The donation would allow the federal agency to protect a heiau on the parcel and grave sites believed to be among the dunes, Hawkes said.
“It is private land, it has several historic grave sites and heiau, and locals are upset about people driving over the dunes,” Hawkes said.
Blaich said it was his understanding that Zweben was concerned about “preventing vehicles from going on the beach, especially reckless driving. That is happening, unfortunately, random time, nighttime, weekends and some weekdays.”
Residents are concerned reckless driving could damage Hawaiian historical finds and sites, Blaich said.
Hawkes said vehicular driving on beaches in Hawai‘i is against the law, and those who do so are breaking the law.
Hawkes said if the parcel became part of the federal wildlife complex, an environmental assessment would be in order, along with solicitation of public comment and public meetings on the use of the property.

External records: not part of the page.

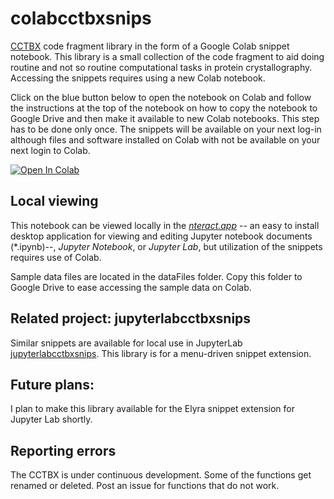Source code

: # colabcctbxsnips

[CCTBX](https://cci.lbl.gov/docs/cctbx/) code fragment library in the form of a Google Colab snippet notebook. This library is a small collection of the code fragment to aid doing routine and not so routine computational tasks in protein crystallography. Accessing the snippets requires using a new Colab notebook. 

Click on the blue button below to open the notebook on Colab and follow the instructions at the top of the notebook on how to copy the notebook to Google Drive and then make it available to new Colab notebooks. This step has to be done only once. The snippets will be available on your next log-in although files and software installed on Colab with not be available on your next login to Colab.

<a href="https://colab.research.google.com/github/MooersLab/colabcctbxsnips/blob/main/colabcctbxsnips.ipynb" target="_parent"><img src="https://colab.research.google.com/assets/colab-badge.svg" alt="Open In Colab"/></a>

## Local viewing

This notebook can be viewed locally in the [*nteract.app*](https://nteract.io/) -- an easy to install desktop application for viewing and editing Jupyter notebook documents (*.ipynb)--, *Jupyter Notebook*, or *Jupyter Lab*, but utilization of the snippets requires use of Colab.

Sample data files are located in the dataFiles folder.
Copy this folder to Google Drive to ease accessing the sample data on Colab.

## Related project: jupyterlabcctbxsnips

Similar snippets are available for local use in JupyterLab [jupyterlabcctbxsnips](https://github.com/MooersLab/jupyterlabcctbxsnips). 
This library is for a menu-driven snippet extension.

## Future plans:

I plan to make this library available for the Elyra snippet extension for Jupyter Lab shortly.

## Reporting errors

The CCTBX is under continuous development. 
Some of the functions get renamed or deleted.
Post an issue for functions that do not work.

Another way to continue to provide vehicular traffic to the site would be for the Fish and Wildlife Service to work with private landowners to rebuild a road mauka of the beach by the Kilauea refuge site, and to restore a launch area for small fishing boats, Hawkes said.
Blaich said the Kilauea Neighborhood Association Board voted on measures on Tuesday evening it hopes will help protect the five-acre parcel and provide continued vehicular access.
- Management of the chain/lock system to allow motorists to offload small, recreational boats as close to the water as possible.
- Verbal or written guidelines governing the use of chained access given to beach users.
- Monthly reports to the association on the operation of the chain access plan.
- Sponsoring or organizing quarterly cleanup of Kilauea, Kauapea Beach and Kalihiwai Beach.
- Posting of signs.
- Collaboration with government agencies, landowners and other entities over the management of the parcel.
- Communication with the Fish and Wildlife Service, other government agencies, landowners and others on the improvement of Kilauea’s Rock Quarry Road.
- Formation of a committee of volunteers from Kilauea to assist with the management of the 5-acre parcel and Kilauea Bay.
Jimmy Torio, a Native Hawaiian leader in Anahola, said he discussed the issue with Dietrich on his Kaua‘i-based radio show. He said a community-derived plan needs to be implemented, and residents must be active in helping to manage the property Zweben has proposed to donate.